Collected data
·····
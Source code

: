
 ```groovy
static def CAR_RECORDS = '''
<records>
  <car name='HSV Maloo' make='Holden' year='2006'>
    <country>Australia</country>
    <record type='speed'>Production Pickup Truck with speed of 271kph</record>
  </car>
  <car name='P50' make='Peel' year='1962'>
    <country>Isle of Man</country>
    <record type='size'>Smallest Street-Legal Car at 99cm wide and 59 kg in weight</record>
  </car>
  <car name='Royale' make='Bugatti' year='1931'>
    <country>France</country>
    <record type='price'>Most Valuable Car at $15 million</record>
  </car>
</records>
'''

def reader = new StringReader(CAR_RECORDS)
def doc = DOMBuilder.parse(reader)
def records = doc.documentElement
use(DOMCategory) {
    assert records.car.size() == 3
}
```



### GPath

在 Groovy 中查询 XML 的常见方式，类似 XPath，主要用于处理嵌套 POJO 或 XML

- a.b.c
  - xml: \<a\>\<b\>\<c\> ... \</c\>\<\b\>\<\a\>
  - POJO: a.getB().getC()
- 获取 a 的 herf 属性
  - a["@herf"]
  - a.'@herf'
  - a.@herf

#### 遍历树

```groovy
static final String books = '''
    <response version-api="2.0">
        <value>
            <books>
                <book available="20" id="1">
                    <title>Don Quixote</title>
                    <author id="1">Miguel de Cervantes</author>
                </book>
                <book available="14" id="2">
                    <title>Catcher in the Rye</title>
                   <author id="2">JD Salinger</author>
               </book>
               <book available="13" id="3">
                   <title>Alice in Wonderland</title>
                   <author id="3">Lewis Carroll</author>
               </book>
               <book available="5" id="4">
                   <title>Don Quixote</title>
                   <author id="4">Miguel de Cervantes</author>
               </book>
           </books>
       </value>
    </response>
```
·····
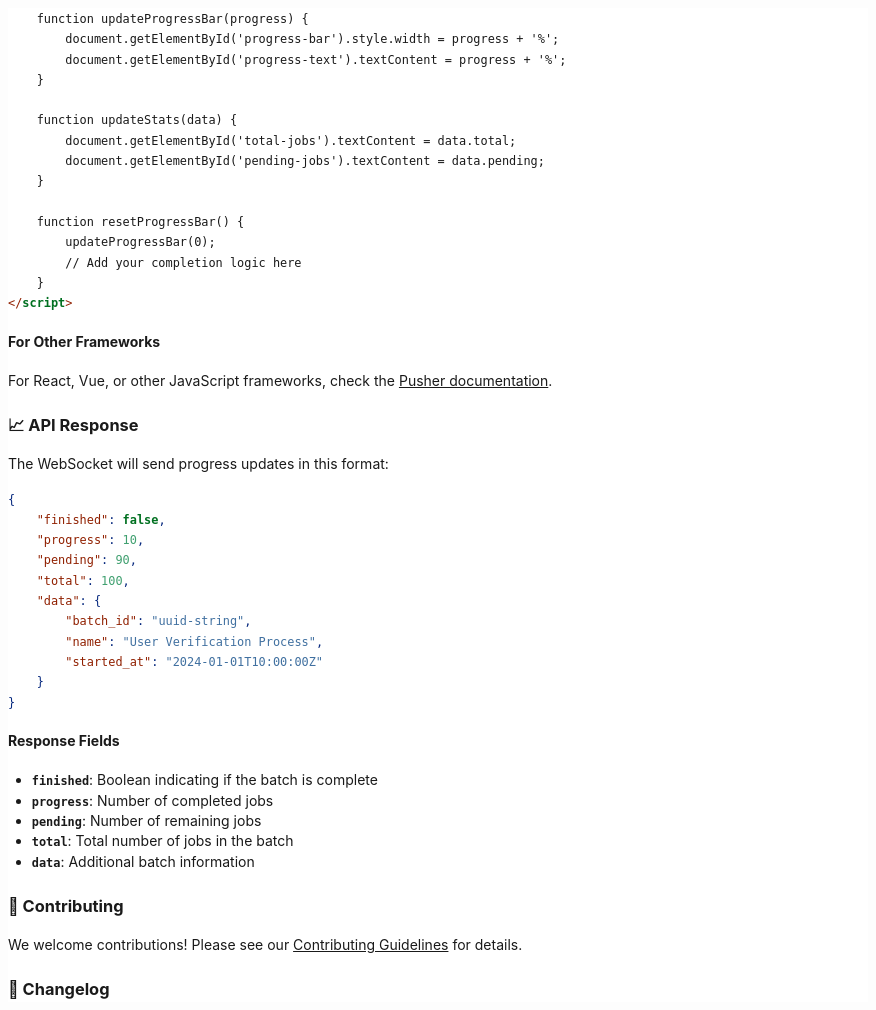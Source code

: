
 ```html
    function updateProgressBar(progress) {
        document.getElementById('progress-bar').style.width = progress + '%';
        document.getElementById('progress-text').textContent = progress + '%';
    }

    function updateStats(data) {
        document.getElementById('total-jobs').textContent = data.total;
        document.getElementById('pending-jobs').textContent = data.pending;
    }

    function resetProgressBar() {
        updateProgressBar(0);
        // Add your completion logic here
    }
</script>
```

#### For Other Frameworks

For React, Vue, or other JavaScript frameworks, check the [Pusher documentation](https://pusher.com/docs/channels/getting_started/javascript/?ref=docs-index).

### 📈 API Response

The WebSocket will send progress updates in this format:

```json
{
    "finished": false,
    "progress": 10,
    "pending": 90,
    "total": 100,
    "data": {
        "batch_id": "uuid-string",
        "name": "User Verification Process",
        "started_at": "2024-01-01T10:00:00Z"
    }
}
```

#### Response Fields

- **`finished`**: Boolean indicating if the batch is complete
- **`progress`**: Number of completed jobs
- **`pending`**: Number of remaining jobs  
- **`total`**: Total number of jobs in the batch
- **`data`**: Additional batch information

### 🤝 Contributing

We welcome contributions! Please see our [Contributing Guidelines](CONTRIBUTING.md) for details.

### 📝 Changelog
·····
Work item:
Search the records for the word "total" and return every line that holds it.

Exercise result:
        document.getElementById('total-jobs').textContent = data.total;
    "total": 100,
- **`total`**: Total number of jobs in the batch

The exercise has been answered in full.